PROBLEM TO SOLVE:
Find the line that contains "The prompts use". Restate it and each following line exactly, through the end of the records.

INFORMATION SHOWN:
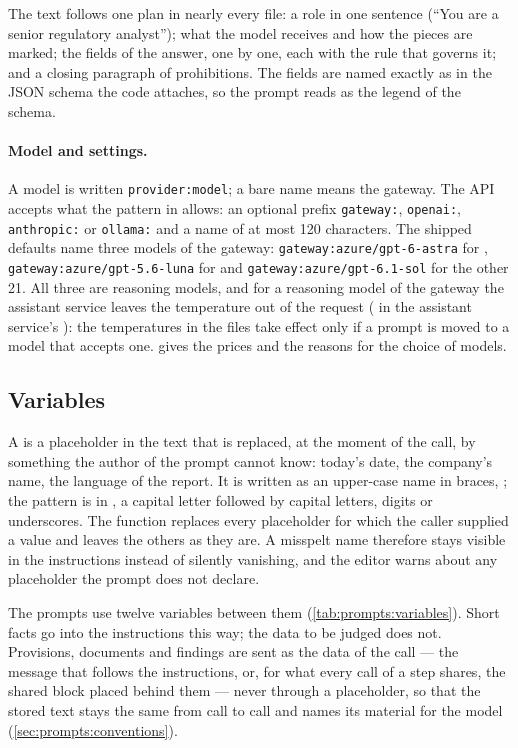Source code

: The text follows one plan in nearly every file: a role in one sentence (\enquote{You are a
senior regulatory analyst}); what the model receives and how the pieces are marked; the fields
of the answer, one by one, each with the rule that governs it; and a closing paragraph of
prohibitions. The fields are named exactly as in the JSON schema the code attaches, so the
prompt reads as the legend of the schema.

\paragraph{Model and settings.} A model is written \texttt{provider:model}; a bare name means
the gateway. The API accepts what the pattern  in 
allows: an optional prefix \texttt{gateway:}, \texttt{openai:}, \texttt{anthropic:} or
\texttt{ollama:} and a name of at most 120 characters. The shipped defaults name three models
of the gateway: \texttt{gateway:azure/gpt-6-astra} for ,
\texttt{gateway:azure/gpt-5.6-luna} for  and
\texttt{gateway:azure/gpt-6.1-sol} for the other 21. All three are reasoning models, and for a
reasoning model of the gateway the assistant service leaves the temperature out of the request
( in the assistant service's ): the
temperatures in the files take effect only if a prompt is moved to a model that accepts one.
 gives the prices and the reasons for the choice of models.

\subsection{Variables}\label{sec:prompts:variables}

A  is a placeholder in the text that is replaced, at the moment of the call,
by something the author of the prompt cannot know: today's date, the company's name, the
language of the report. It is written as an upper-case name in braces, ; the
pattern is  in , a capital letter followed by capital
letters, digits or underscores. The function  replaces every placeholder for which
the caller supplied a value and leaves the others as they are. A misspelt name therefore
stays visible in the instructions instead of silently vanishing, and the editor warns about
any placeholder the prompt does not declare.

The prompts use twelve variables between them (\cref{tab:prompts:variables}). Short facts go
into the instructions this way; the data to be judged does not. Provisions, documents and
findings are sent as the data of the call — the message that follows the instructions, or, for
what every call of a step shares, the shared block placed behind them — never through a
placeholder, so that the stored text stays the same from call to call and names its material
for the model (\cref{sec:prompts:conventions}).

ANSWER BELOW:
The prompts use twelve variables between them (\cref{tab:prompts:variables}). Short facts go
into the instructions this way; the data to be judged does not. Provisions, documents and
findings are sent as the data of the call — the message that follows the instructions, or, for
what every call of a step shares, the shared block placed behind them — never through a
placeholder, so that the stored text stays the same from call to call and names its material
for the model (\cref{sec:prompts:conventions}).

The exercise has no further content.